Extravagated albumin can be detected with immunohistochemical methods and is a straightforward way to demonstrate the presence of BBB leakage. We observed albumin staining in the parenchyma of the cortex, hippocampus, and part of the thalamic region in the ipsilateral hemispheres at 7 days after HI (Figure 4A). The albumin-positive area in the injured hemisphere was significantly reduced in AAT-treated mice compared to vehicle-treated mice (Figure 4B), but no sex difference was observed between the two groups (Figure 4C).

Galectin-3 immunochemistry staining was performed to detect the activation of microglia in brain tissue at 24 h after HI (Figure 4D). We measured the density of activated microglia cells in four brain regions (the cortex, CA1, habenular nuclei, and striatum), but only the density of activated microglia cells in the striatum was statistically reduced in AAT-treated vs. vehicle-treated mice (Figure 4E). Furthermore, the effects of AAT on microglial activation in the striatum did not exhibit any sex differences (Figure 4F).

The quantification of neuronal cell death based on the number of Fluoro Jade B-positive cells demonstrated substantial overall neuronal cell loss at 24 h after HI (Figure 5A). Regional analysis showed that the numbers of dead or dying neuronal cells in the habenular nuclei and striatum were significantly reduced in AAT-treated compared to vehicle-treated mice (Figure 5B), but no sex difference was observed (Figures 5C,D).
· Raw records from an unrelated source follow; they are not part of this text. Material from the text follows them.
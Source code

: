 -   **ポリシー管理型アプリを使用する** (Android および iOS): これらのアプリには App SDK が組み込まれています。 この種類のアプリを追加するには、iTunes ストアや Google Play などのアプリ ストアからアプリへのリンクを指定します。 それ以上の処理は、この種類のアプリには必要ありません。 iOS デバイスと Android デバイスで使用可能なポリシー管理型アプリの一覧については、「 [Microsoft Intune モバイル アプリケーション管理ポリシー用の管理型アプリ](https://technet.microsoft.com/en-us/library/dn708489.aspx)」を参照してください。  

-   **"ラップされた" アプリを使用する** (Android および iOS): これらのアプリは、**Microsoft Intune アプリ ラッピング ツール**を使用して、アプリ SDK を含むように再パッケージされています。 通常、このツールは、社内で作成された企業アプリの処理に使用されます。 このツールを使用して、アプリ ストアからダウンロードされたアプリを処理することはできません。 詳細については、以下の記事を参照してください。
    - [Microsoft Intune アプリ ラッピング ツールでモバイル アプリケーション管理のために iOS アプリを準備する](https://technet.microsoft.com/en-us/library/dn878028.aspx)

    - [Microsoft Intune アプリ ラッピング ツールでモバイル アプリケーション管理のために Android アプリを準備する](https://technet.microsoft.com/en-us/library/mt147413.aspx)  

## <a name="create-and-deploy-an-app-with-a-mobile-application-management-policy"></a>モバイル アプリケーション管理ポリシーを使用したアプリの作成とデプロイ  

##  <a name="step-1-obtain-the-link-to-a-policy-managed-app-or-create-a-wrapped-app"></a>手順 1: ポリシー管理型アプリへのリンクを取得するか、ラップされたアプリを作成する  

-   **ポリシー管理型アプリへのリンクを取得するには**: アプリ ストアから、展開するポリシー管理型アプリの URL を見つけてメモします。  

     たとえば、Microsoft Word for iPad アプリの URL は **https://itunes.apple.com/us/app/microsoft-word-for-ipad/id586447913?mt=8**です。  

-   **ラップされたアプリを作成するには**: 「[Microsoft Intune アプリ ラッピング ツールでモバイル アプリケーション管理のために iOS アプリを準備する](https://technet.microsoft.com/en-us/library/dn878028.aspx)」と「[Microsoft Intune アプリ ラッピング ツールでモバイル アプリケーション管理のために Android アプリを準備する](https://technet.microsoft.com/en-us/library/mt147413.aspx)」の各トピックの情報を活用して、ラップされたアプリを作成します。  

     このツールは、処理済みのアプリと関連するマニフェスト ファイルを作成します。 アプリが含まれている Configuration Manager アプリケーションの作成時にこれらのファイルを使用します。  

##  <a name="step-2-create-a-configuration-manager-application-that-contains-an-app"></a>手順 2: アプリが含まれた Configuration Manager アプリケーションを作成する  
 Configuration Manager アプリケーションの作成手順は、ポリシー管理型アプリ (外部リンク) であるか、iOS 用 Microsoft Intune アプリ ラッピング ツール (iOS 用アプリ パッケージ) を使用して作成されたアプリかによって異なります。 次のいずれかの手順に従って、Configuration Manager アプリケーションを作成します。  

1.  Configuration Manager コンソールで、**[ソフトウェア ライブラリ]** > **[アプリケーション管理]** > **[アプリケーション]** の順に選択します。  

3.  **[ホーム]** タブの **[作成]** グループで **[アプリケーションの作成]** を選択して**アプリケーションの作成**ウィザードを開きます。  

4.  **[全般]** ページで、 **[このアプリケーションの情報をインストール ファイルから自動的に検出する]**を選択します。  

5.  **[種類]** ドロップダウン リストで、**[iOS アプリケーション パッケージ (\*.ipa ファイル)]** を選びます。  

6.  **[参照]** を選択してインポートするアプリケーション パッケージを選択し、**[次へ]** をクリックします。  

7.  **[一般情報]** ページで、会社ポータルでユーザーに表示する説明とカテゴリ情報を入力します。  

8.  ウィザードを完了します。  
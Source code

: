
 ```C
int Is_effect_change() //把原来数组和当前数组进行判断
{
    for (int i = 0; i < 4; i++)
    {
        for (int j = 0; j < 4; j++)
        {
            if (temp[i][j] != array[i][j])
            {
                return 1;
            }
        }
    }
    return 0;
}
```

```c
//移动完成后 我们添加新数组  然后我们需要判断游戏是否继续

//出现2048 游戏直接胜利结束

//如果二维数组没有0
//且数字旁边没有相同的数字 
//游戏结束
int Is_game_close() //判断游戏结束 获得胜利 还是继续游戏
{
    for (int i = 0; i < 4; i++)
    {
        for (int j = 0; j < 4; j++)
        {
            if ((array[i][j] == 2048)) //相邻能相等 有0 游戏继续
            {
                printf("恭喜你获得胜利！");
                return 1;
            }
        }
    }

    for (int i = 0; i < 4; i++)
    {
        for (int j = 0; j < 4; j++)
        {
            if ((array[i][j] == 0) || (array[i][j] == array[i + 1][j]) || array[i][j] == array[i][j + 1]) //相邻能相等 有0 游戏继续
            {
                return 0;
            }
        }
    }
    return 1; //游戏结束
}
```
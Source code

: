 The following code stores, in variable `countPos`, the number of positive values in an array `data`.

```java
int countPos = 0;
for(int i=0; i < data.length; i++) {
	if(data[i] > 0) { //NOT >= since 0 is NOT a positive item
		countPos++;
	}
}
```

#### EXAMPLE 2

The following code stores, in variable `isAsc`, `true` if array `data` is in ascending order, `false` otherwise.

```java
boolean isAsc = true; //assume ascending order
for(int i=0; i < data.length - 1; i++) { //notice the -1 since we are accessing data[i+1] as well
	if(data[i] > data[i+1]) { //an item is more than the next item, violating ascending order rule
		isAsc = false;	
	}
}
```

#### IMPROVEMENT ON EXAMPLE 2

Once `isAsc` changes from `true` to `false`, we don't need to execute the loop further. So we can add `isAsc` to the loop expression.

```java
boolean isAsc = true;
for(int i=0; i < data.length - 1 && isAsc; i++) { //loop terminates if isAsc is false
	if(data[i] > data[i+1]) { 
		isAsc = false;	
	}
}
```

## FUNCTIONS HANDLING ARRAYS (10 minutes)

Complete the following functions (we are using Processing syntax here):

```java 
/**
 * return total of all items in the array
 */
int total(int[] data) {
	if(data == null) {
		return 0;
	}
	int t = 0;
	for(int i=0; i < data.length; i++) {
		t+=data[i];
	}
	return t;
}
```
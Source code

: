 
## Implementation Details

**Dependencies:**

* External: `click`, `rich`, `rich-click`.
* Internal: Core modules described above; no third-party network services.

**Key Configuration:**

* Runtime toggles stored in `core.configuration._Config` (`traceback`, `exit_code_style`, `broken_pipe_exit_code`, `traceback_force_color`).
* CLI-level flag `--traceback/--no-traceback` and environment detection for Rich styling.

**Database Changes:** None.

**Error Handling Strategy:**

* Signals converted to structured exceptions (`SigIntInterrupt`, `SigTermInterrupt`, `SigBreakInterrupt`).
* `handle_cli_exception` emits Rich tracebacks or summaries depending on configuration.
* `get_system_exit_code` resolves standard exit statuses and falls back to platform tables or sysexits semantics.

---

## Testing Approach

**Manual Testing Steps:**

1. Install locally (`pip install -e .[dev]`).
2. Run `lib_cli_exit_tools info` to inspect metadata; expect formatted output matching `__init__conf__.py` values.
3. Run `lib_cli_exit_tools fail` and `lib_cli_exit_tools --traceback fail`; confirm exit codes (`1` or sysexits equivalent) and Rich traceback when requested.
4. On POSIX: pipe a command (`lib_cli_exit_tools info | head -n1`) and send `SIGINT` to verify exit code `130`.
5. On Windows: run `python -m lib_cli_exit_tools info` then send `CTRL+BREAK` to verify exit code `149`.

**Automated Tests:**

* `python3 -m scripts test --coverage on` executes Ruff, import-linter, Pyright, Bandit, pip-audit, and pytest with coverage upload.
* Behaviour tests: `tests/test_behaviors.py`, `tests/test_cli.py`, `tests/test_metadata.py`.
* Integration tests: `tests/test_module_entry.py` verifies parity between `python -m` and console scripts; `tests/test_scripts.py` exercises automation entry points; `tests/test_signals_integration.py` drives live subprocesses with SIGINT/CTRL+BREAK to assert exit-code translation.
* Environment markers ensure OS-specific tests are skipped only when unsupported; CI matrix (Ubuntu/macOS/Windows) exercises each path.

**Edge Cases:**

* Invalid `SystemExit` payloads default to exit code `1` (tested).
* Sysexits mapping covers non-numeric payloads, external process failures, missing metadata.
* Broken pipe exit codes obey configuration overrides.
Caspase-dependent apoptotic cell death was investigated by measuring the active form of caspase-3 in different brain regions at 24 h after HI (Figure 6A). In the analyzed brain regions, caspase-3-positive cells were clearly increased in the cortex, habenular nuclei, and striatum in vehicle-treated mice compared to AAT-treated mice, but no significant changes were seen in the CA1 area between the two groups (Figure 6B). Caspase-3-positive cells were significantly decreased in AAT-treated male mice compared to vehicle-treated male mice in both the cortex and habenular nuclei (Figures 6C,D). However, in the striatum caspase-3 activation was significantly inhibited in AAT-treated female mice compared to vehicle-treated female mice (Figure 6E). Additionally, the caspase-3 activity assay clearly showed that AAT treatment significantly reduced caspase-3 activation after HI (Figure 6F), which was more pronounced in females (Figure 6G).

The 280 kDa non-erythroid fodrin protein is a widely studied substrate for calpain. The identification of fodrin cleavage fragments is a method to detect the activation of calpain and caspase-3 (Wang et al., 2001), and calpain-mediated proteolysis of fodrin results in 145 kDa and 150 kDa fragments while caspase-3-mediated cleavage results in a 120 kDa fragment (Figure 6H). From the Western blot quantification results, it was observed that the expression of both the 145/150 kDa fragments and 120 kDa fragment were significantly decreased in AAT-treated mice compared to vehicle-treated mice, which indicated that AAT treatment reduced the activation of both calpain and caspase-3 in the neonatal brain after HI injury (Figures 6I,J). The expression of proteolytically generated fodrin fragments between the two groups was also analyzed by sex, and the results showed that the inhibition of calpain activation by AAT administration was more pronounced in males (Figures 6K,L).